* _Data supplied_
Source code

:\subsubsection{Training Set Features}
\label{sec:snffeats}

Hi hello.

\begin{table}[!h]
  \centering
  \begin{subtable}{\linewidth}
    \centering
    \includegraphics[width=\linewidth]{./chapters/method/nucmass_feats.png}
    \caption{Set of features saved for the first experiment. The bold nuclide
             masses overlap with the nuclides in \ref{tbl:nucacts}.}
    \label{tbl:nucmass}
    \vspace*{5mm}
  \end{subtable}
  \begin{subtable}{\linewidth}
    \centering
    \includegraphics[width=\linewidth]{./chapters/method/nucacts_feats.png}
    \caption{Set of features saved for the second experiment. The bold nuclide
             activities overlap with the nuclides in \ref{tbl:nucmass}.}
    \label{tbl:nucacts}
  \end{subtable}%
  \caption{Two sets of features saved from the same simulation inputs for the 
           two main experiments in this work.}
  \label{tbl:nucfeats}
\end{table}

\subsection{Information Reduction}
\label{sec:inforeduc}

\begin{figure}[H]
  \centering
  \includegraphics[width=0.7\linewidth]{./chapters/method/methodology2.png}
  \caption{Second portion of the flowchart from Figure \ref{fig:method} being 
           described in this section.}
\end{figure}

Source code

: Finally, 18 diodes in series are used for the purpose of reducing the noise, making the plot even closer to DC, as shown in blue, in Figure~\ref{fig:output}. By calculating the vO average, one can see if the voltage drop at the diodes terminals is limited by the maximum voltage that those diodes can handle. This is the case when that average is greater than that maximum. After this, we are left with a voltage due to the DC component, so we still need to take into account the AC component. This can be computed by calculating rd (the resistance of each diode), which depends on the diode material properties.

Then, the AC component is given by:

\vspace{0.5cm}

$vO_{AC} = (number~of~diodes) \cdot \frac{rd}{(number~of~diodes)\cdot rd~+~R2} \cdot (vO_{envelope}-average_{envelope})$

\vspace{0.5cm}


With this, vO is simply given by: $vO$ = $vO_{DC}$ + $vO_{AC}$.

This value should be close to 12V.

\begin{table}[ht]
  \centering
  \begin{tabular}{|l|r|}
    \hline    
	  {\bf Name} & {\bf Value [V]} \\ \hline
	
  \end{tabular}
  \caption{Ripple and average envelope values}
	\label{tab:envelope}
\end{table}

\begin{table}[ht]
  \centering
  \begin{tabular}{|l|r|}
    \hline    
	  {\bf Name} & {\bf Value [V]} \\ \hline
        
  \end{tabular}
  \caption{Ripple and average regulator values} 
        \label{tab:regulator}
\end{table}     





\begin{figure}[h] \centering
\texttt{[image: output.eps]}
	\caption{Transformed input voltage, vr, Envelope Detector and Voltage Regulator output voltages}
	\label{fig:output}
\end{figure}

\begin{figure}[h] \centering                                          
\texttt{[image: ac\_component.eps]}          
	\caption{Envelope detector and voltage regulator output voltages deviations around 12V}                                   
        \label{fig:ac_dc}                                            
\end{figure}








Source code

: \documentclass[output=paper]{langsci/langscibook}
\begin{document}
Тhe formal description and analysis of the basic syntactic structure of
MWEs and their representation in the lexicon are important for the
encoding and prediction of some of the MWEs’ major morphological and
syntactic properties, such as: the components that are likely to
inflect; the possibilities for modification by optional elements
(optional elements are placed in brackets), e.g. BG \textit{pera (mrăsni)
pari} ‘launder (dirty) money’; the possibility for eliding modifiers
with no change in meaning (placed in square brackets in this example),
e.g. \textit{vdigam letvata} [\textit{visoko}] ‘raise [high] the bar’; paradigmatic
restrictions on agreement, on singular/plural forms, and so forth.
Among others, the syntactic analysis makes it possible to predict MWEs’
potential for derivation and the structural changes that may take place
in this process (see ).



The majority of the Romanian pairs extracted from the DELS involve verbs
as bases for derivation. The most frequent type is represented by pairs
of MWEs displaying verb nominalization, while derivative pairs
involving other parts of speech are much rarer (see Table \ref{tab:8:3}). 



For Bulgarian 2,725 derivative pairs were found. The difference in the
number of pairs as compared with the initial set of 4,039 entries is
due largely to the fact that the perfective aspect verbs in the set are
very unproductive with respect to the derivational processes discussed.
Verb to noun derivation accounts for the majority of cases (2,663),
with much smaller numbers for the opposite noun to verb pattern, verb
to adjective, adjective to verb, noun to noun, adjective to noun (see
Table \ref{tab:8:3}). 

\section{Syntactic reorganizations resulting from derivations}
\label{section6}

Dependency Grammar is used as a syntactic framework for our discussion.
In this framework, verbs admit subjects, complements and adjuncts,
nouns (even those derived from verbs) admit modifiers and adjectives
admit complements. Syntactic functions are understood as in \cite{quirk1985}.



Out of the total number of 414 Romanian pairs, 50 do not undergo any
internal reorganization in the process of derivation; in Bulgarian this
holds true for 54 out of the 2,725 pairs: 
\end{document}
==
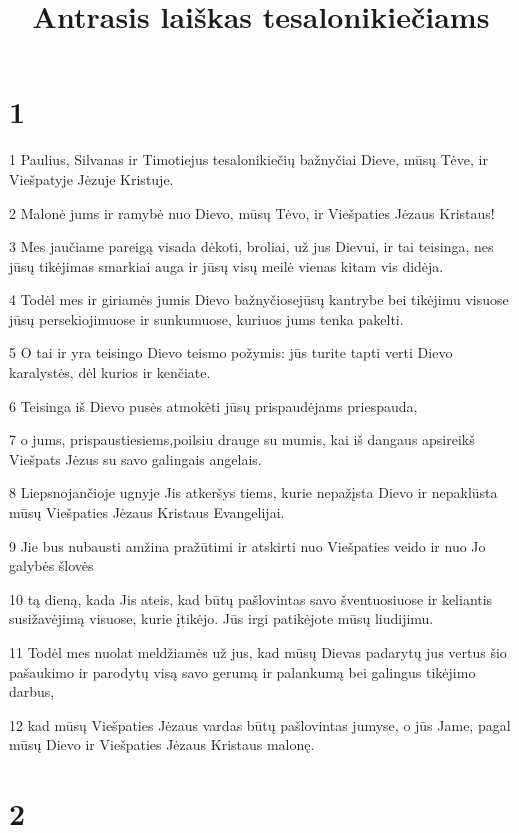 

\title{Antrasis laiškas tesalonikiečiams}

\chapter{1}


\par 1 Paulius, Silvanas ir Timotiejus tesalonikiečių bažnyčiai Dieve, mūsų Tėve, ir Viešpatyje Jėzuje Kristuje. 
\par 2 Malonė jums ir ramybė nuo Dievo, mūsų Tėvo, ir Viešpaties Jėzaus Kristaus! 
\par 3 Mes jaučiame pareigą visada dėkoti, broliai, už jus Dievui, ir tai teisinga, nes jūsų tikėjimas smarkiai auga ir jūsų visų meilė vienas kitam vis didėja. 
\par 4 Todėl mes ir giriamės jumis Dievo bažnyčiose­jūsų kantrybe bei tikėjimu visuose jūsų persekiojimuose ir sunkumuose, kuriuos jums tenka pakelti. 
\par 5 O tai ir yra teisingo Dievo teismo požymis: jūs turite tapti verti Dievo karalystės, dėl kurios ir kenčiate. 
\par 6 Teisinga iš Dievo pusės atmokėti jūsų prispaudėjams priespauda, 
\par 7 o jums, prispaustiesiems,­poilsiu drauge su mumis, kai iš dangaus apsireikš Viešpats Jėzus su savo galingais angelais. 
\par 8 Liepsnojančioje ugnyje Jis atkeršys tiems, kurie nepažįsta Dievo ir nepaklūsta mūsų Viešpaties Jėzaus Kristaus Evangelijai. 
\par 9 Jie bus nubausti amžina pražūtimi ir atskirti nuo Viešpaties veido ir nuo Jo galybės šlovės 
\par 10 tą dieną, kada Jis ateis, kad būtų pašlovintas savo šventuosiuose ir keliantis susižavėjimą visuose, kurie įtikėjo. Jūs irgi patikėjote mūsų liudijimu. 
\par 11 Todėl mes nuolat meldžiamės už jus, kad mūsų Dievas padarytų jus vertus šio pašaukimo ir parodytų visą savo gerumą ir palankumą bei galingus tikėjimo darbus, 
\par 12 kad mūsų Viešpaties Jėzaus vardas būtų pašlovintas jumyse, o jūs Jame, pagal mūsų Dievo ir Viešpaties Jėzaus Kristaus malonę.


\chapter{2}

* _What you should do_
Among the records, find each line where the word "optional" occurs, and copy it.

* _Response box_
inflect; the possibilities for modification by optional elements
(optional elements are placed in brackets), e.g. BG \textit{pera (mrăsni)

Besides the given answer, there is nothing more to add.